What a moon! What a sight to behold. The season of change has had a brilliant introduction.
And while we moon gazed, life in our family is changing.
She has seen and survived war and destruction; immigration and persecution; and poverty and pain. And in her almost 92 years she has raised four boys to men, nurtured grandchildren, ran a nursery school, supported herself and maintained a stoic matriarchal position in a growing family. She wages war on diabetes in a sightless existence and sadly, she will succumb to the ravages of the disease. But she will not go quietly into the night - as that is not her way. What she has endured is not for the faint of heart; her iron will and stubborn reluctance is her resilience. She has said she is not afraid - just afraid of being alone.
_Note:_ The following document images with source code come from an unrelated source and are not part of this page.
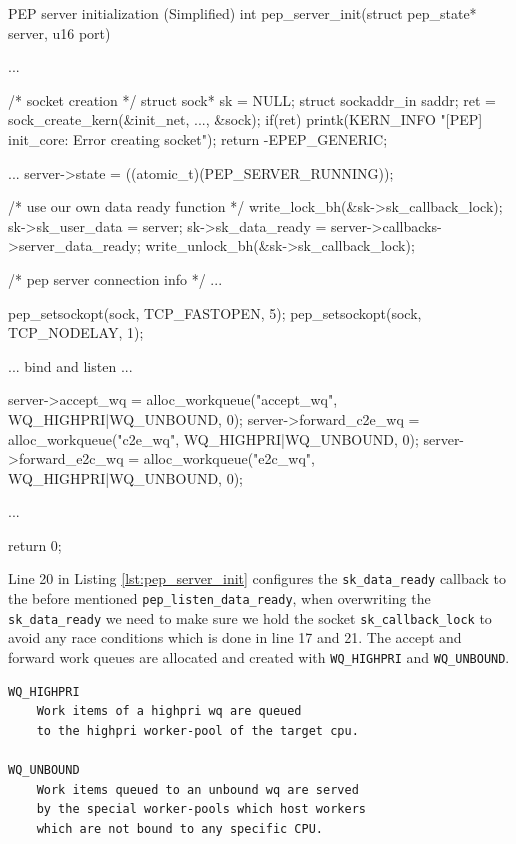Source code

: \documentclass[a4paper,english, 11pt]{report}
\begin{document}
\begin{autonumlstlisting}[label=lst:pep_server_init]{PEP server initialization (Simplified)}
int pep_server_init(struct pep_state* server, u16 port)
{
	...

	/* socket creation */
	struct sock* sk = NULL;
	struct sockaddr_in saddr;
	ret = sock_create_kern(&init_net, ..., &sock);
	if(ret){
			printk(KERN_INFO "[PEP] init_core: Error creating socket\n");
			return -EPEP_GENERIC;
	}

	...
	server->state = ((atomic_t){(PEP_SERVER_RUNNING)});
	
	/* use our own data ready function */
	write_lock_bh(&sk->sk_callback_lock);
	sk->sk_user_data = server;
	sk->sk_data_ready = server->callbacks->server_data_ready;
	write_unlock_bh(&sk->sk_callback_lock);

	/* pep server connection info */
	...

	pep_setsockopt(sock, TCP_FASTOPEN, 5);
	pep_setsockopt(sock, TCP_NODELAY, 1);
	
	... bind and listen ...

	server->accept_wq = alloc_workqueue("accept_wq", WQ_HIGHPRI|WQ_UNBOUND, 0);
	server->forward_c2e_wq = alloc_workqueue("c2e_wq", WQ_HIGHPRI|WQ_UNBOUND, 0);
	server->forward_e2c_wq = alloc_workqueue("e2c_wq", WQ_HIGHPRI|WQ_UNBOUND, 0);

	...

	return 0;
}
\end{autonumlstlisting}

Line 20 in Listing \ref{lst:pep_server_init} configures the \verb|sk_data_ready| callback to the before mentioned \verb|pep_listen_data_ready|, when overwriting the \verb|sk_data_ready| we need to make sure we hold the socket \verb|sk_callback_lock| to avoid any race conditions which is done in line 17 and 21. The accept and forward work queues are allocated and created with \verb|WQ_HIGHPRI| and \verb|WQ_UNBOUND|.\\

\noindent\begin{minipage}{\linewidth}
\begin{verbatim}
WQ_HIGHPRI
    Work items of a highpri wq are queued
    to the highpri worker-pool of the target cpu.

WQ_UNBOUND
    Work items queued to an unbound wq are served
    by the special worker-pools which host workers
    which are not bound to any specific CPU.
\end{verbatim}
\end{minipage}\\
\end{document}
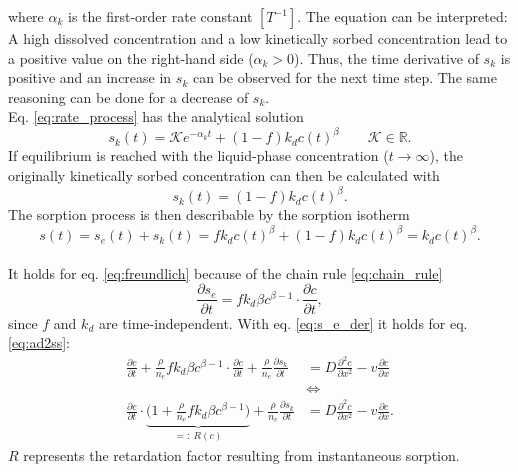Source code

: where $\alpha_k$ is the first-order rate constant $[T^{-1}]$. The equation can be interpreted: A high dissolved concentration and a low kinetically sorbed concentration lead to a positive value on the right-hand side ($\alpha_k > 0$). Thus, the time derivative of $s_k$ is positive and an increase in $s_k$ can be observed for the next time step. The same reasoning can be done for a decrease of $s_k$.\\
Eq. \ref{eq:rate_process} has the analytical solution
\begin{equation}
    s_k(t) = \mathcal{K}e^{-\alpha_k t} + (1-f)k_dc(t)^{\beta} \qquad \mathcal{K} \in \mathbb{R}.
    \label{eq:sol_rate_process}
\end{equation}
If equilibrium is reached with the liquid-phase concentration ($t \rightarrow \infty$), the originally kinetically sorbed concentration can then be calculated with
\begin{equation}
    s_k(t) = (1-f)k_dc(t)^{\beta}.
\end{equation}
The sorption process is then describable by the sorption isotherm
\begin{equation}
    s(t) = s_e(t) + s_k(t) = fk_dc(t)^\beta + (1-f)k_dc(t)^\beta = k_dc(t)^\beta.
\end{equation}\\
It holds for eq. \ref{eq:freundlich} because of the chain rule \ref{eq:chain_rule}
\begin{equation}
    \frac{\partial s_e}{\partial t} = fk_d\beta c^{\beta-1}\cdot\frac{\partial c}{\partial t},
    \label{eq:s_e_der}
\end{equation}
since $f$ and $k_d$ are time-independent. With eq. \ref{eq:s_e_der} it holds for eq. \ref{eq:ad2ss}:
\begin{align}
    \frac{\partial c}{\partial t} + \frac{\rho}{n_e} fk_d\beta c^{\beta-1}\cdot\frac{\partial c}{\partial t} + \frac{\rho}{n_e} \frac{\partial s_k}{\partial t} &= D \frac{\partial^2c}{\partial x^2} - v\frac{\partial c}{\partial x}\nonumber\\
    &\Leftrightarrow \nonumber\\
    \frac{\partial c}{\partial t} \cdot \underbrace{\biggl(1 + \frac{\rho}{n_e} fk_d\beta c^{\beta-1}\biggr)}_{=:\:R(c)} + \frac{\rho}{n_e} \frac{\partial s_k}{\partial t} &= D \frac{\partial^2c}{\partial x^2} - v\frac{\partial c}{\partial x}.
    \label{eq:ad2ss_t}
\end{align}
$R$ represents the retardation factor resulting from instantaneous sorption.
She is nearing the end of her journey and the time spent holding her hand while she rests is a privilege - and does not go unnoticed. Her sporadic jolts into the here and now that produce a random "I love you" or "thank you for everything you do" spoken with her heavy German accent are our reward. Her heavy laughter after my heartfelt attempt at singing "Goodnight Irene" is precious, and means the world.
We love and are loved. And over a lifetime, we can only hope that the circle of love we have cultivated will be there to sustain us in our darkest hour. And if we are really fortunate, we will have a chorus of tender farewells to usher us over to our hereafter.